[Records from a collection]
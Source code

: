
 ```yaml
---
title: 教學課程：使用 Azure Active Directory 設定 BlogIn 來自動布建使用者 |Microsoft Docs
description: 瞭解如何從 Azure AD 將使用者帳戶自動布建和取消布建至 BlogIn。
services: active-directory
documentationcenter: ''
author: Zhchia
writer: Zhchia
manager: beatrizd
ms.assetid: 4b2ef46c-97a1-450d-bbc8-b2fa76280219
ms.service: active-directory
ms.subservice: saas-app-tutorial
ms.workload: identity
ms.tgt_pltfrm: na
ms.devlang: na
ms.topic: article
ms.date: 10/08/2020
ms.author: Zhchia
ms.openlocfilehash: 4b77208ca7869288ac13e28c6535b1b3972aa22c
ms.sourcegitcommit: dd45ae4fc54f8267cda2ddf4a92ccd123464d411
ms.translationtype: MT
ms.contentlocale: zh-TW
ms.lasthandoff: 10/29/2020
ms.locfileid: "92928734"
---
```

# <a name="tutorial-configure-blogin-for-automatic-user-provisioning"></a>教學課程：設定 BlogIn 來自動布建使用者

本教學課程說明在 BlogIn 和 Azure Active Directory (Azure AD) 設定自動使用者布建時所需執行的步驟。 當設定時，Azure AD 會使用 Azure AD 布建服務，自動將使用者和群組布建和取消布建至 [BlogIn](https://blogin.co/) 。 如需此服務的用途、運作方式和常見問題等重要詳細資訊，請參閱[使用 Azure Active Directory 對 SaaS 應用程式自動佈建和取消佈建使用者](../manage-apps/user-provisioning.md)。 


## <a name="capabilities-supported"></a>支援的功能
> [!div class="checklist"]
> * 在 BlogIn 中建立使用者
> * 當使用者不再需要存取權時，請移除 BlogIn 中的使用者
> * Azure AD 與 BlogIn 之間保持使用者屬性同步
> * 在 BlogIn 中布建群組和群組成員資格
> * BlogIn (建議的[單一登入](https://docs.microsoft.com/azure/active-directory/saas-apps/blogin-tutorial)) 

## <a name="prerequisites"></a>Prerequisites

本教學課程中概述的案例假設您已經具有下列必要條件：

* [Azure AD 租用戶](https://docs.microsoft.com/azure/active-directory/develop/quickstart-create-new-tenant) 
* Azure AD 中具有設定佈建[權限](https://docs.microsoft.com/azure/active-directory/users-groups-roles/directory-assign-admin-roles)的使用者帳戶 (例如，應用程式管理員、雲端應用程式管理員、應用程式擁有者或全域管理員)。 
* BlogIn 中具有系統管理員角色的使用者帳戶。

▶ PROBLEM DESCRIPTION:
A full, exact copy of the entries is the required answer.

▶ YOUR RESPONSE:
Source code

:
 ```yaml
---
title: 教學課程：使用 Azure Active Directory 設定 BlogIn 來自動布建使用者 |Microsoft Docs
description: 瞭解如何從 Azure AD 將使用者帳戶自動布建和取消布建至 BlogIn。
services: active-directory
documentationcenter: ''
author: Zhchia
writer: Zhchia
manager: beatrizd
ms.assetid: 4b2ef46c-97a1-450d-bbc8-b2fa76280219
ms.service: active-directory
ms.subservice: saas-app-tutorial
ms.workload: identity
ms.tgt_pltfrm: na
ms.devlang: na
ms.topic: article
ms.date: 10/08/2020
ms.author: Zhchia
ms.openlocfilehash: 4b77208ca7869288ac13e28c6535b1b3972aa22c
ms.sourcegitcommit: dd45ae4fc54f8267cda2ddf4a92ccd123464d411
ms.translationtype: MT
ms.contentlocale: zh-TW
ms.lasthandoff: 10/29/2020
ms.locfileid: "92928734"
---
```

# <a name="tutorial-configure-blogin-for-automatic-user-provisioning"></a>教學課程：設定 BlogIn 來自動布建使用者

本教學課程說明在 BlogIn 和 Azure Active Directory (Azure AD) 設定自動使用者布建時所需執行的步驟。 當設定時，Azure AD 會使用 Azure AD 布建服務，自動將使用者和群組布建和取消布建至 [BlogIn](https://blogin.co/) 。 如需此服務的用途、運作方式和常見問題等重要詳細資訊，請參閱[使用 Azure Active Directory 對 SaaS 應用程式自動佈建和取消佈建使用者](../manage-apps/user-provisioning.md)。 


## <a name="capabilities-supported"></a>支援的功能
> [!div class="checklist"]
> * 在 BlogIn 中建立使用者
> * 當使用者不再需要存取權時，請移除 BlogIn 中的使用者
> * Azure AD 與 BlogIn 之間保持使用者屬性同步
> * 在 BlogIn 中布建群組和群組成員資格
> * BlogIn (建議的[單一登入](https://docs.microsoft.com/azure/active-directory/saas-apps/blogin-tutorial)) 

## <a name="prerequisites"></a>Prerequisites

本教學課程中概述的案例假設您已經具有下列必要條件：

* [Azure AD 租用戶](https://docs.microsoft.com/azure/active-directory/develop/quickstart-create-new-tenant) 
* Azure AD 中具有設定佈建[權限](https://docs.microsoft.com/azure/active-directory/users-groups-roles/directory-assign-admin-roles)的使用者帳戶 (例如，應用程式管理員、雲端應用程式管理員、應用程式擁有者或全域管理員)。 
* BlogIn 中具有系統管理員角色的使用者帳戶。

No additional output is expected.